You can see the Chip Select frames the transaction, but remains active (low) for about 120 microseconds after the transfer is finished; that is something we’ll need to improve to get better speeds. The clock is 500 kHz as specified in the code, but this can be up to 2 MHz. The MOSI (CPU output) data is as specified in the data sheet, a value of 01 80 hex has a ‘1’ start bit, followed by another ‘1’ to select single-ended mode (not differential). MISO (CPU input) data reflects the voltage value measured by the ADC. The data is always sent most-significant-bit first, and the first return byte is ignored (since the ADC hadn’t started the conversion), so the second byte has to be multiplied by 256, and added to the third byte.

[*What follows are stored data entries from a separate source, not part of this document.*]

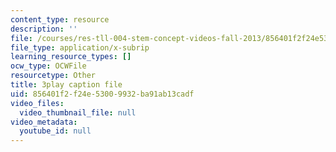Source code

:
 ```yaml
---
content_type: resource
description: ''
file: /courses/res-tll-004-stem-concept-videos-fall-2013/856401f2f24e53009932ba91ab13cadf_6HtVKlFNb2A.vtt
file_type: application/x-subrip
learning_resource_types: []
ocw_type: OCWFile
resourcetype: Other
title: 3play caption file
uid: 856401f2-f24e-5300-9932-ba91ab13cadf
video_files:
  video_thumbnail_file: null
video_metadata:
  youtube_id: null
---
```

You’ll see there is a downward curve at the end of the MISO trace; this shows that the line isn’t being driven high or low, and is floating. It is worth watching out for signals like this, since they can cause problems as they drift between 1 and 0; in this case the transition is harmless as the transfer cycle has already finished.

MCP3008 software

Here is the C equivalent of the Python code:

// Set / clear SPI chip select
void spi_cs(int set)
{
    uint32_t csval = *REG32(spi_regs, SPI_CS);

    *REG32(spi_regs, SPI_CS) = set ? csval | 0x80 : csval & ~0x80;
}

// Transfer SPI bytes
void spi_xfer(uint8_t *txd, uint8_t *rxd, int len)
{
    while (len--)
    {
        *REG8(spi_regs, SPI_FIFO) = *txd++;
        while((*REG32(spi_regs, SPI_CS) & (1<<17)) == 0) ;
        *rxd++ = *REG32(spi_regs, SPI_FIFO);
    }
}

// Fetch single 10-bit sample from ADC
int adc_get_sample(int chan)
{

    uint8_t txdata[3]={0x01,0x80|(chan<<4),0}, rxdata[3];
    
    spi_cs(1);
    spi_xfer(txdata, rxdata, sizeof(txdata));
    spi_cs(0);
    return(((rxdata[1]<<8) | rxdata[2]) & 0x3ff);
}

This takes 3 bytes to transfer 10 data bits, which is a bit wasteful. It is worth reading the MCP3008 data sheet, which explains that the leading ‘1’ of the outgoing data is used to trigger the conversion, so the whole cycle can be compressed into 16 bits, if you ignore the last data bit:

// Fetch 9-bit sample from ADC
int adc_get_sample(int chan)
{
    uint8_t txdata[2]={0xc0|(chan<<3),0}, rxdata[2];
    
    spi_cs(1);
    spi_xfer(txdata, rxdata, sizeof(txdata));
    spi_cs(0);
    return((((int)rxdata[0] << 9) | ((int)rxdata[1] << 1)) & 0x3ff);
}

You’ll see that the transmit bytes 0x01,0x80 have been shifted left by 7 bits to make one byte 0xc0, and this results in the response data being shifted left by the same amount.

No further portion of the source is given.